Sumgayıt Provokasyon
Sumgayıt, Bakü’nün 30 km mesafesinde bulunan Azerbaycan şehridir. Sanayisiyle meşhur olan şehir, 1988 yılında Azerbaycan tarihinin gördüğü en büyük provokasyonlardan biriyle karşılaştı. Başrolde, tabi ki, ermeni ve onların hamisi olan Rusya vardı.

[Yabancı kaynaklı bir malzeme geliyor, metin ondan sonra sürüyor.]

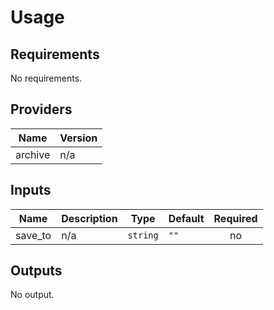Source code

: # Usage
<!--- BEGIN_TF_DOCS --->
## Requirements

No requirements.

## Providers

| Name | Version |
|------|---------|
| archive | n/a |

## Inputs

| Name | Description | Type | Default | Required |
|------|-------------|------|---------|:--------:|
| save\_to | n/a | `string` | `""` | no |

## Outputs

No output.

<!--- END_TF_DOCS --->
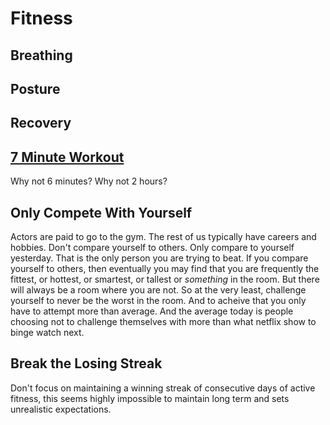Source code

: # Fitness

## Breathing 

## Posture

## Recovery

## [7 Minute Workout](https://youtube.com/playlist?list=PLZU1qiysdorZQe4T7ERd1xWkHB64H_wtd&si=TCKW2sNnBm0Spc7f)
Why not 6 minutes? Why not 2 hours?

## Only Compete With Yourself
Actors are paid to go to the gym. The rest of us typically have careers and hobbies. Don't compare yourself to others. Only compare to yourself yesterday. That is the only person you are trying to beat. If you compare yourself to others, then eventually you may find that you are frequently the fittest, or hottest, or smartest, or tallest or _something_ in the room. But there will always be a room where you are not. So at the very least, challenge yourself to never be the worst in the room. And to acheive that you only have to attempt more than average. And the average today is people choosing not to challenge themselves with more than what netflix show to binge watch next.

## Break the Losing Streak
Don't focus on maintaining a winning streak of consecutive days of active fitness, this seems highly impossible to maintain long term and sets unrealistic expectations.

Yukarda da söylediğim gibi Sumgayıt, sanayi şehridir. Bu sebepledir ki, Sumgayıt Azerbaycan’ın en çok göç alan şehirlerindendi. 1980’li yılların sonunda Ermeniler, Azerbaycan Türklerine karşı terör eylemleri başlayınca, Ermenistan ve Karabağ’dan zorla kovulan insanların bir kısmı Sumgayıt’a yerleştirildi. Böylece büyük bir Provokasyonun ilk adımları atılmış oldu. Ardından, bölgede Sovyet ordusu ve polisi konuşlandırıldı. Hemen sonrasında, olayları kaydedecek kameralar ve çekim malzemeleri hazırlandı. Hazırlıklar tamamlandıktan sonra Sovyet gizli servisi ve Ermeniler el ele vererek, 27 Şubatı 28’ne bağlayan gece harekete geçtiler. Olayları başlatan, Paşa kod adlı aslen Ermeni olan Eduard Grigoryan’dı. Azerbaycan Türkçesini çok iyi şekilde bilen Eduard ve Ermeni çetecileri, önceden belirlenen Ermeni ailelerinin yaşadığı evlere baskınlar verdiler. Yaşanan olaylar neticesinde 26 Ermeni ve 6 Azerbaycanlı olmakla toplamda 32 kişi hayatını kaybetti. Birçok kadına da tecavüz edildi. Öldürülen 26 Ermeniden 6 kişiyi, tek başına Eduard Grigoryan öldürmüştü.
Olaylar Sovyet askerinin ve polisinin gözü önünde olduğu halde, hiç birisi müdahale etmemişti. En başından beri kayıt altında olan olaylardan hemen sonra dünya medyasında “Azerbaycan vahşeti” olarak haberler yapıldı. Bu olayların esas amacı, ileride yaşanacak olan 20 Ocak 1990 katliamı ve daha sonrasındaki Karabağ işgallerine zemin hazırlamaktı. Nitekim, Azerbaycan’ın birkaç ay önceki Karabağ harekatında bile bu olaylar sık-sık gündeme getirildi.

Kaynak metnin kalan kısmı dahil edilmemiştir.